FIG. 7 is an explanatory view showing a glass substrate cleaning process in intermediate or final cleaning.

FIG. 8 is an explanatory view showing cleaning for receiving a glass substrate.

[Explanation of symbols]

 DESCRIPTION OF SYMBOLS 10 Developing machine 11 Glass substrate 12 Chemical treatment tank 12a Shower zone 12b Brush zone 13-16 Rinse tank (washing tank) 17 Air knife tank 18, 19 Drainage zone 20 Substrate transport part 21 Chemical liquid switching part 23, 24 Substrate entrance 25 Turntable 26 Roller conveyor 27 Static elimination bar 28 Shutter 30 Transport roller 36, 37 Chemical liquid injection nozzle 38 Brush cleaning nozzle 40-42 Liquid supply line 43 Water supply line 44 Air supply line 45-47 Switching head 51 Recovery line 55, 56 Brush roller Pair 64 Positioning guide 70 Water injection nozzle 71 Adhesion promoting treatment liquid injection nozzle 75, 76 Air injection nozzle 80 Air knife

──────────────────────────────────────────────────続 き Continued on the front page (51) Int.Cl. ⁷ Identification symbol FI Theme coat ゛ (Reference) B08B 3/10 B08B 3/10 Z 7/04 7/04 A G02B 5/20 101 G02B 5/20 101 H01L 21/304 642 H01L 21/304 642B 643 643C 643B 648 648K 648L 651 651G 651L F-term (Reference) 2H048 BA43 BA45 BB42 2H096 AA27 GA22 GA25 GA26 3B116 AA02 AB14 AB37 BA02 BA14 BB24 CC03 BB25 BB23 CC02 BA02 BA14 BB23 BB33 BB82 BB90 BB92 BB93 CA01 CB15 CB25 CC01 CC12 CD22 CD23

Claims (9)

[Claims] 1. A chemical processing tank for performing chemical processing on a substrate, a cleaning tank disposed adjacent to the chemical processing tank for cleaning the substrate, and a chemical switching unit for switching a chemical supplied to the chemical processing tank. A cleaning unit for cleaning the chemical processing tank. 2. The chemical processing apparatus according to claim 1, wherein the chemical processing tank includes a substrate cleaning brush, a chemical nozzle, and a cleaning nozzle. 3. The cleaning section alternately ejects a cleaning gas and a cleaning liquid a plurality of times from a nozzle of the chemical bath into the chemical bath,
3. The chemical processing apparatus according to claim 2, wherein the cleaning is performed. 4. A plurality of the cleaning tanks are provided so as to sandwich the chemical processing tank in the substrate feeding direction, and the chemical switching unit includes:
4. The chemical processing apparatus according to claim 1, wherein cleaning and switching of the chemical processing tank are performed while the substrate is being cleaned in one of the cleaning tanks. 5. One of the plurality of cleaning tanks is a first cleaning tank and the other is a second cleaning tank.
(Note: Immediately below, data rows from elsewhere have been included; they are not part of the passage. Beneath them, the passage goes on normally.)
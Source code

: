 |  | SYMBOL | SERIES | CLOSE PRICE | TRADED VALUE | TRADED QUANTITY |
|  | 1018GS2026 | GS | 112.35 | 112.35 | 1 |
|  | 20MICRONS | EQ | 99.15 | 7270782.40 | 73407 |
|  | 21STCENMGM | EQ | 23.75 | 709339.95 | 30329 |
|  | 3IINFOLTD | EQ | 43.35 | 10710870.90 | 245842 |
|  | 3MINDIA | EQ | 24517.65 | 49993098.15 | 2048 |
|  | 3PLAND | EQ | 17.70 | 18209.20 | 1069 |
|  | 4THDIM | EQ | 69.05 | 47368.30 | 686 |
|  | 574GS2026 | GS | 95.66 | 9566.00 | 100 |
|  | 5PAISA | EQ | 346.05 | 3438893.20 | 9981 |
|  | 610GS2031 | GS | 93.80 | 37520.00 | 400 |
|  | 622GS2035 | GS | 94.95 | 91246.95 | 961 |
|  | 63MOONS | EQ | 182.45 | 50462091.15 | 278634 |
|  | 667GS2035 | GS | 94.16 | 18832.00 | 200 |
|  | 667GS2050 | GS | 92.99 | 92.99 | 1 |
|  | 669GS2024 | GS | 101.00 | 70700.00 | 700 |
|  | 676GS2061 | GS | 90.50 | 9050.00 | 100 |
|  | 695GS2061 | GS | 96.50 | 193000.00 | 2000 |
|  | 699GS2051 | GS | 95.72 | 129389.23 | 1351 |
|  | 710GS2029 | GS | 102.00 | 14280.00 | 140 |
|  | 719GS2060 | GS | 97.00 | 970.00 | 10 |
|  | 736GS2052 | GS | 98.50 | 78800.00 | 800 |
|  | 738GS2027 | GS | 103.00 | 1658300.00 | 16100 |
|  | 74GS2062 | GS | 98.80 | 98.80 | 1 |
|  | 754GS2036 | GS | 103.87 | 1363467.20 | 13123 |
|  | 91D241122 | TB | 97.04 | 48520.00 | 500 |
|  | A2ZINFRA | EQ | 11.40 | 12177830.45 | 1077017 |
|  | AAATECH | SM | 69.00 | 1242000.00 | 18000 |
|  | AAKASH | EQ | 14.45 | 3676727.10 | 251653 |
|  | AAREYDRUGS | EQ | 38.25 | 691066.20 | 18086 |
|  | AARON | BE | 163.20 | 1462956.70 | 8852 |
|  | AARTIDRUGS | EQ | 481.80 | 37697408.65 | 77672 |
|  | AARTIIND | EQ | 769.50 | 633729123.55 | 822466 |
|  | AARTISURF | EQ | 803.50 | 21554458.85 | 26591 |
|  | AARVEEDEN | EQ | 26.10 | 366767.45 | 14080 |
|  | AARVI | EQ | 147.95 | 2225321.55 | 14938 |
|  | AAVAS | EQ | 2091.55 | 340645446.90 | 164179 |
The first cleaning tank is a receiving tank for receiving and cleaning a glass substrate. 5. The chemical processing apparatus according to claim 4, wherein a substrate for receiving and cleaning is inserted from the substrate entrance and another substrate for chemical processing or intermediate cleaning is inserted from the second cleaning tank side. 6. The chemical processing apparatus according to claim 5, wherein an injection nozzle for an adhesion promoting treatment liquid is provided in the first cleaning tank, and the adhesion promoting treatment liquid is injected toward the substrate during the receiving cleaning. . 7. The chemical processing apparatus according to claim 1, wherein the substrate is reciprocated in the chemical processing tank or the cleaning tank. 8. A liquid drainage zone is provided between the chemical liquid treatment tank and the cleaning tank, and an injection nozzle for blowing gas toward the substrate toward the chemical liquid treatment tank is arranged on the chemical liquid treatment tank side in the liquid drainage zone. At the same time, an injection nozzle for blowing gas toward the cleaning tank is disposed on the cleaning tank side in the liquid draining zone, and the gas is selectively or simultaneously blown from the injection nozzle in accordance with the passing direction of the substrate. The chemical liquid treatment apparatus according to any one of claims 1 to 7, wherein: 9. A chemical solution, wherein one chemical solution processing tank for performing chemical processing on a substrate and a cleaning tank for cleaning a substrate are used, and a plurality of chemical solutions are performed by switching the chemical solution to the chemical processing tank. Processing method.